Sample size for a non-inferiority clinical trial with time-to-event data in the presence of competing risks

Authors: Dong Han, Zheng Chen, Yawen Hou

Journal of Biopharmaceutical Statistics, 2018, 28:797-807
24 pages, 1 figure

Abstract: The analysis and planning methods for competing risks model have been described in the literatures in recent decades, and non-inferiority clinical trials are helpful in current pharmaceutical practice.
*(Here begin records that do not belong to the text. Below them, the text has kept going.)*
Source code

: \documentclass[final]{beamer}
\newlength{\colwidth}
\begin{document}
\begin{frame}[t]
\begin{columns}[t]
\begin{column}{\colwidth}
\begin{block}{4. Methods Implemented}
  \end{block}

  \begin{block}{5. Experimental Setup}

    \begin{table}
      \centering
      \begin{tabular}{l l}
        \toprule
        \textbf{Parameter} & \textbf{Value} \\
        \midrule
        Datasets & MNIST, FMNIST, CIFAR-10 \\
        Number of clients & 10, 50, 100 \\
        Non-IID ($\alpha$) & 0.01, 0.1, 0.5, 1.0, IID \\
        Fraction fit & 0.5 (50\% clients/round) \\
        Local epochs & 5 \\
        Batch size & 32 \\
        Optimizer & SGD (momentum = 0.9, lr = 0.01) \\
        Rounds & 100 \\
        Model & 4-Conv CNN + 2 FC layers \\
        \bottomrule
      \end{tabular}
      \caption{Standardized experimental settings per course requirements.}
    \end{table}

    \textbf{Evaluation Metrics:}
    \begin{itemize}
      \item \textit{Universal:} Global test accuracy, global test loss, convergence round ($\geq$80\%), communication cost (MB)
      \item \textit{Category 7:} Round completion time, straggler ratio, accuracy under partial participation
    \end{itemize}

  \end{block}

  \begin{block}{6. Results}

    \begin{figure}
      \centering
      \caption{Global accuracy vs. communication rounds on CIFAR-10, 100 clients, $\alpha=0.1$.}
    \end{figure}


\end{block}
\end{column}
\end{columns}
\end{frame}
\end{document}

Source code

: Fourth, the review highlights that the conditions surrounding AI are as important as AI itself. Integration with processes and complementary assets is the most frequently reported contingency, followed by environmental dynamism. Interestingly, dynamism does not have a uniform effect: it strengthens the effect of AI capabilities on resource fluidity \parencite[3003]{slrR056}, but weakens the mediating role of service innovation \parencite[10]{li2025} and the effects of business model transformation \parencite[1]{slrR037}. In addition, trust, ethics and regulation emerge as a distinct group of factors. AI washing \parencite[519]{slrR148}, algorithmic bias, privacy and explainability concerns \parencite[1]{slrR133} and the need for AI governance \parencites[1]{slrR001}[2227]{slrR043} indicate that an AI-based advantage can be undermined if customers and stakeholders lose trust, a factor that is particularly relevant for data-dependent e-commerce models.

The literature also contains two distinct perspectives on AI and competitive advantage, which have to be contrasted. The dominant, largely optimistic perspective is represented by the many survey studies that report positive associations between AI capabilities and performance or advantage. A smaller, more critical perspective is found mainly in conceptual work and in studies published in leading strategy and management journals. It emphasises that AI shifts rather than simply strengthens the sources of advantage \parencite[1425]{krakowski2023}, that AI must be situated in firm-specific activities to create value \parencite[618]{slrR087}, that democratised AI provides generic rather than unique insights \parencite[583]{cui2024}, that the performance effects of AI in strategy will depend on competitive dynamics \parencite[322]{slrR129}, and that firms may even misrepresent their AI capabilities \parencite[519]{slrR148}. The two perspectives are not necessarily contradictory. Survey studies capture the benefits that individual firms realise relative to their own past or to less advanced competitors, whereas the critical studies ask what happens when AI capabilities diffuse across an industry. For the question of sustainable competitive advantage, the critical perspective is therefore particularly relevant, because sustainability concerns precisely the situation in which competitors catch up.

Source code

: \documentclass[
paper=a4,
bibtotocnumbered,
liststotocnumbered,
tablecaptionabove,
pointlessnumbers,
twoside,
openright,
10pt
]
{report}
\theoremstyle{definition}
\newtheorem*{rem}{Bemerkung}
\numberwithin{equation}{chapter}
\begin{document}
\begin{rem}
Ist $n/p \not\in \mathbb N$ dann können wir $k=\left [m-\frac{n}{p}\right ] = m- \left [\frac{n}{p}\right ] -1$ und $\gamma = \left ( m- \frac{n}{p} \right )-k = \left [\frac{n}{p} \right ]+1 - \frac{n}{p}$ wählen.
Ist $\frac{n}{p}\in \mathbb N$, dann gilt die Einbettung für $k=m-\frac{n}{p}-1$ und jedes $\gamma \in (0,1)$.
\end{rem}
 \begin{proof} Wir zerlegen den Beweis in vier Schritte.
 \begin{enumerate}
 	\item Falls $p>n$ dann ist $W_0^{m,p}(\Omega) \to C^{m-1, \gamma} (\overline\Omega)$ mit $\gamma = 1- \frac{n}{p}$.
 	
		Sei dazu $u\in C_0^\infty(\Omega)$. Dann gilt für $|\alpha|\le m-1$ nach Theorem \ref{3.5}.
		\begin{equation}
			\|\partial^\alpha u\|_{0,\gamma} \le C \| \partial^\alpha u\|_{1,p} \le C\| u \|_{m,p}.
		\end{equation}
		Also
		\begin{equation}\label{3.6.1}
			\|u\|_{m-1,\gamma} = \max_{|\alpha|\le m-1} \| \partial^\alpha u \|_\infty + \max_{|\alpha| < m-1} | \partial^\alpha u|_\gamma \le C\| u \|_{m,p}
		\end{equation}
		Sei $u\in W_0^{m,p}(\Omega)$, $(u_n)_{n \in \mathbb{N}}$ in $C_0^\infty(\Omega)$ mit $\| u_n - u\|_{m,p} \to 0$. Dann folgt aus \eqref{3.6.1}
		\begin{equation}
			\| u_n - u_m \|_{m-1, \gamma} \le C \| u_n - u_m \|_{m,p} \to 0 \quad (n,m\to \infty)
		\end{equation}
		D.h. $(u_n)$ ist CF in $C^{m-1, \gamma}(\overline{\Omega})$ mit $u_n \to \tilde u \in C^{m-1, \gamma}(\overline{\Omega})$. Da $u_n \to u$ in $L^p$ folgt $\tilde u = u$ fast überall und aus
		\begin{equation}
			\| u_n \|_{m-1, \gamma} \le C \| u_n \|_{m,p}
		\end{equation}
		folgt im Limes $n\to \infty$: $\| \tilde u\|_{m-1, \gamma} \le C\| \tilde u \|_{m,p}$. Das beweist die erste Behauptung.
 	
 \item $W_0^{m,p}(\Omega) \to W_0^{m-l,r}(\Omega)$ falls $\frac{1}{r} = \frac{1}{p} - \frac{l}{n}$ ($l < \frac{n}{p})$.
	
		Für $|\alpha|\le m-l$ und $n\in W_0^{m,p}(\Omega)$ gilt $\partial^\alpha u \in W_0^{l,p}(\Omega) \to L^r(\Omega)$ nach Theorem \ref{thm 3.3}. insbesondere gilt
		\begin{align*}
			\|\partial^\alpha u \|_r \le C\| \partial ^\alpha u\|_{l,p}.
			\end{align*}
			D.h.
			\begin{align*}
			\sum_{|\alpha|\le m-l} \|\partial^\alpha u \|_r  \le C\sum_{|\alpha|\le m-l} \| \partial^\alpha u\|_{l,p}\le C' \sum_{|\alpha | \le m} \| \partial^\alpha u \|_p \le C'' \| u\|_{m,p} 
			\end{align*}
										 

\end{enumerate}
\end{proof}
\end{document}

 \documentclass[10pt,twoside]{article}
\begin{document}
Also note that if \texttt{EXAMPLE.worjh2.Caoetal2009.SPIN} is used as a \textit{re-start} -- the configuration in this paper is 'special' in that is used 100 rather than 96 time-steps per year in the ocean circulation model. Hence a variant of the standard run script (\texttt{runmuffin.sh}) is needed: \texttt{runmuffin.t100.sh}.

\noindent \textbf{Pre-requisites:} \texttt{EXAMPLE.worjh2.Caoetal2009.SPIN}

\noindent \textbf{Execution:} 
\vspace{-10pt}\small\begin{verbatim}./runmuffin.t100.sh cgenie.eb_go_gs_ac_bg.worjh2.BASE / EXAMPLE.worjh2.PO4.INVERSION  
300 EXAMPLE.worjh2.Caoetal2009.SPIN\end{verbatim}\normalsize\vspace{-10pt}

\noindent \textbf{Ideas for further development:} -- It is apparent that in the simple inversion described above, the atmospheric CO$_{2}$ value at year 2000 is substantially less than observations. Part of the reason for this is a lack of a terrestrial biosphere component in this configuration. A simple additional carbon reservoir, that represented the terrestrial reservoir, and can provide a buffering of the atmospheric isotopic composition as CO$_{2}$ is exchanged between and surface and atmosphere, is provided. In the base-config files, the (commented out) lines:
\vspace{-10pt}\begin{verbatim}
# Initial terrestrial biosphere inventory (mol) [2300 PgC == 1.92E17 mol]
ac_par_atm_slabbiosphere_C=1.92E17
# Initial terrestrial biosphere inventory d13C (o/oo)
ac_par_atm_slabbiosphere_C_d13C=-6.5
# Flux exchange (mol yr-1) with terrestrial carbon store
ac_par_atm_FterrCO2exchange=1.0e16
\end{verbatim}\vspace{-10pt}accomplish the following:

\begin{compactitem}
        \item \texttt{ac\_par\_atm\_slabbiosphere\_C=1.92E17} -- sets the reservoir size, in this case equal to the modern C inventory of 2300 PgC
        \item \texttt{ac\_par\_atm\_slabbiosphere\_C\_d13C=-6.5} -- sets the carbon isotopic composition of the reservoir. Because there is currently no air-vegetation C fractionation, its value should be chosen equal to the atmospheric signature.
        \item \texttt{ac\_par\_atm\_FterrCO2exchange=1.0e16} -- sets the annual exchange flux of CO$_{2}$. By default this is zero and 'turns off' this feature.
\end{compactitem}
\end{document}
Analytical methods for non-inferiority clinical trials in the presence of competing risks were investigated by Parpia et al., who indicated that the proportional sub-distribution hazard model is appropriate in the context of biological studies. However, the analytical methods of competing risks model differ from those appropriate for analyzing non-inferiority clinical trials with a single outcome; thus, a corresponding method for planning such trials is necessary. A sample size formula for non-inferiority clinical trials in the presence of competing risks based on the proportional sub-distribution hazard model is presented in this paper. The primary endpoint relies on the sub-distribution hazard ratio. A total of 120 simulations and an example based on a randomized controlled trial verified the empirical performance of the presented formula. The results demonstrate that the empirical power of sample size formulas based on the Weibull distribution for non-inferiority clinical trials with competing risks can reach the targeted power.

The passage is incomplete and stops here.